Even if your friends and associates commonly use cuss words, you will
be perceived as more mature, intelligent, articulate, polite, considerate
and pleasant if you control your language and the emotions that typically
prompt expletives. You can choose to have character and class, or
be considered rude, crude and crass.
Cursing is sometimes humorous, but sometimes abusive. It can help
vent anger, or provoke it. It can relieve stress, or cause it. It
can be clever and flirtatious, or sexist and intimidating. Consequently,
be aware of when and where you swear. Control it, tame it, time it.
Or, to be on the safe side, stop using it altogether.

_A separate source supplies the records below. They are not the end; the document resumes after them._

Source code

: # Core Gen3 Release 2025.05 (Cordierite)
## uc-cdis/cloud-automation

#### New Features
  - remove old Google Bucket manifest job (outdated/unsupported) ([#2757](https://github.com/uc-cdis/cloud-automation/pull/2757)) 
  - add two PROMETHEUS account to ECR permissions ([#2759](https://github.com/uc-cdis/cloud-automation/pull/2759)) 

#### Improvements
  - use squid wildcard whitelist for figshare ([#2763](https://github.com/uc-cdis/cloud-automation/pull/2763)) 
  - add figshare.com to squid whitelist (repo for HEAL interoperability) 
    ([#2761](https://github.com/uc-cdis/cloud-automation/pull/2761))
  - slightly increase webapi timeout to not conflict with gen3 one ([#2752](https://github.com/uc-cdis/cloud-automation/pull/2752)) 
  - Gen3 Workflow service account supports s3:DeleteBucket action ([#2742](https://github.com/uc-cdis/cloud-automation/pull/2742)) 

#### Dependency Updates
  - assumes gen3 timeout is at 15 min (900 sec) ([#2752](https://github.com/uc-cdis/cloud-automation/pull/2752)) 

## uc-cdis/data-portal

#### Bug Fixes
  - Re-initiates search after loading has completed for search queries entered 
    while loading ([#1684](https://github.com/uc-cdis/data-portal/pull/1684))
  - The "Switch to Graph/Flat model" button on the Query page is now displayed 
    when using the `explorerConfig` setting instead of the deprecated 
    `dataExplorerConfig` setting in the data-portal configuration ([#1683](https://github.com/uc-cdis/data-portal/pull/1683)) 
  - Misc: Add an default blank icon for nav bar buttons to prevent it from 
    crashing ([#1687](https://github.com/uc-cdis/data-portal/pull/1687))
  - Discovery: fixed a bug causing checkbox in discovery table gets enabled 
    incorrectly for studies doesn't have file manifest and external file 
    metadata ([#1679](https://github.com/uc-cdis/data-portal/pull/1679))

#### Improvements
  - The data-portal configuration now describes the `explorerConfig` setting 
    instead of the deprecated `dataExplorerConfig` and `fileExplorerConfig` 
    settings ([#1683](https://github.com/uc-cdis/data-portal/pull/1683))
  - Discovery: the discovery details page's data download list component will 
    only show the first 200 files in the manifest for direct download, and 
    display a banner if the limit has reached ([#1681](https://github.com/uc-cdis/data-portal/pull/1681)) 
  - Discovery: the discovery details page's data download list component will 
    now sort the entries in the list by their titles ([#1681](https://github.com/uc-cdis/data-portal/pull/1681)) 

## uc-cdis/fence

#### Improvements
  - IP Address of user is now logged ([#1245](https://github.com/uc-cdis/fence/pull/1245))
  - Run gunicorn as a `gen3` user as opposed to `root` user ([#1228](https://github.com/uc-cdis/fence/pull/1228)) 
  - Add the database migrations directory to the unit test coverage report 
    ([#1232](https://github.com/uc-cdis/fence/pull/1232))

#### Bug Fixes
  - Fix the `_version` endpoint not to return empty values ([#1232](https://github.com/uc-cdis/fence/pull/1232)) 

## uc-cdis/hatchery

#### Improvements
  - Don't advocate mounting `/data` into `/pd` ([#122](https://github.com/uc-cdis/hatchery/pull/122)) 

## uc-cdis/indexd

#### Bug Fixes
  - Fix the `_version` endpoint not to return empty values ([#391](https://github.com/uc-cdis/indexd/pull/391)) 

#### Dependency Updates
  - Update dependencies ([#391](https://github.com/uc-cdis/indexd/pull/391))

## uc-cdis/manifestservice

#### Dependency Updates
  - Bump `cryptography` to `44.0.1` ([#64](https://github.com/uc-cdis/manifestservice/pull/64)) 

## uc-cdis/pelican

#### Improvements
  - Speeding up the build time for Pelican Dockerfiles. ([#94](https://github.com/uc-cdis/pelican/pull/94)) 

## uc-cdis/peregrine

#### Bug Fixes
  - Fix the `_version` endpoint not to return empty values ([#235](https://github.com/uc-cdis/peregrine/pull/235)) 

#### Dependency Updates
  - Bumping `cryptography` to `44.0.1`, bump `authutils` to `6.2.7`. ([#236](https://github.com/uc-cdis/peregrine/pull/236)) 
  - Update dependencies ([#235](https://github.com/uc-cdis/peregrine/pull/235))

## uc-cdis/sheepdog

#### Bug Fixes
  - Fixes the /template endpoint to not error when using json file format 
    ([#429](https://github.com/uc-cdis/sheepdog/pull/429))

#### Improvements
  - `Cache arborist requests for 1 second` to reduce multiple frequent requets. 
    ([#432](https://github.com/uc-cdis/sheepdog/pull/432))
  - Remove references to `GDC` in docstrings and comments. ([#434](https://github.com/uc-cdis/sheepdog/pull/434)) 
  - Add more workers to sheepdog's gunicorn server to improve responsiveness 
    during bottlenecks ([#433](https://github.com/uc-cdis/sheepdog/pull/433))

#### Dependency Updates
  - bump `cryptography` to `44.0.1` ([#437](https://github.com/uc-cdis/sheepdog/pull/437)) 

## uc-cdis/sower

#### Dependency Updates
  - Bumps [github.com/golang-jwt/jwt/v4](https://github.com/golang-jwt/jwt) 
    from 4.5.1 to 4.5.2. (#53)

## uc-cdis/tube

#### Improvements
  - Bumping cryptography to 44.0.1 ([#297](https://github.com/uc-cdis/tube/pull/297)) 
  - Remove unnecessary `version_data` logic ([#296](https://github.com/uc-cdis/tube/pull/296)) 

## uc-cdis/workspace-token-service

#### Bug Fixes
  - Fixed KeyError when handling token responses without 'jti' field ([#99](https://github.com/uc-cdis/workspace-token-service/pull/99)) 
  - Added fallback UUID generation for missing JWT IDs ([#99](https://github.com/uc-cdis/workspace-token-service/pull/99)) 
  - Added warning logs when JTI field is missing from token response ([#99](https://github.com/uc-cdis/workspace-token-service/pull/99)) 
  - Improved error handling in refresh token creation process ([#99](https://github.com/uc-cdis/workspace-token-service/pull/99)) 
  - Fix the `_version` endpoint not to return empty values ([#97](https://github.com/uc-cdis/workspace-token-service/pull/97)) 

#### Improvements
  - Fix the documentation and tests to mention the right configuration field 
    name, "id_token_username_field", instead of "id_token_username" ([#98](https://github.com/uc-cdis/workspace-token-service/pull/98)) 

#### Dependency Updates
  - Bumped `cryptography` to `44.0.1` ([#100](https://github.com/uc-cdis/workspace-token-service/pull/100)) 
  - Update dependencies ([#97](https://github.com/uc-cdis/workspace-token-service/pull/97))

1. Recognize that swearing does damage.
You probably swear because it is easy, fun, candid, emphatic, expressive,
breaks rules, and somehow partially reduces anger and pain. But the
negatives outweigh the positives. You really don't win an argument
by swearing. You don't prove that you are smart or articulate. You
don't earn respect or admiration. You don't motivate, you intimidate.
Swearing doesn't get you hired, promoted, or romantically connected.
2. Start by eliminating casual swearing.
Pretend that your sweet little grandmother or your young daughter
is always next to you. Use inflections for emphasis instead of offensive
adjectives. Be more descriptive instead of using the "s" word to describe
everything from objects, work and the weather to the way you feel,
the way someone looks, and the way something smells.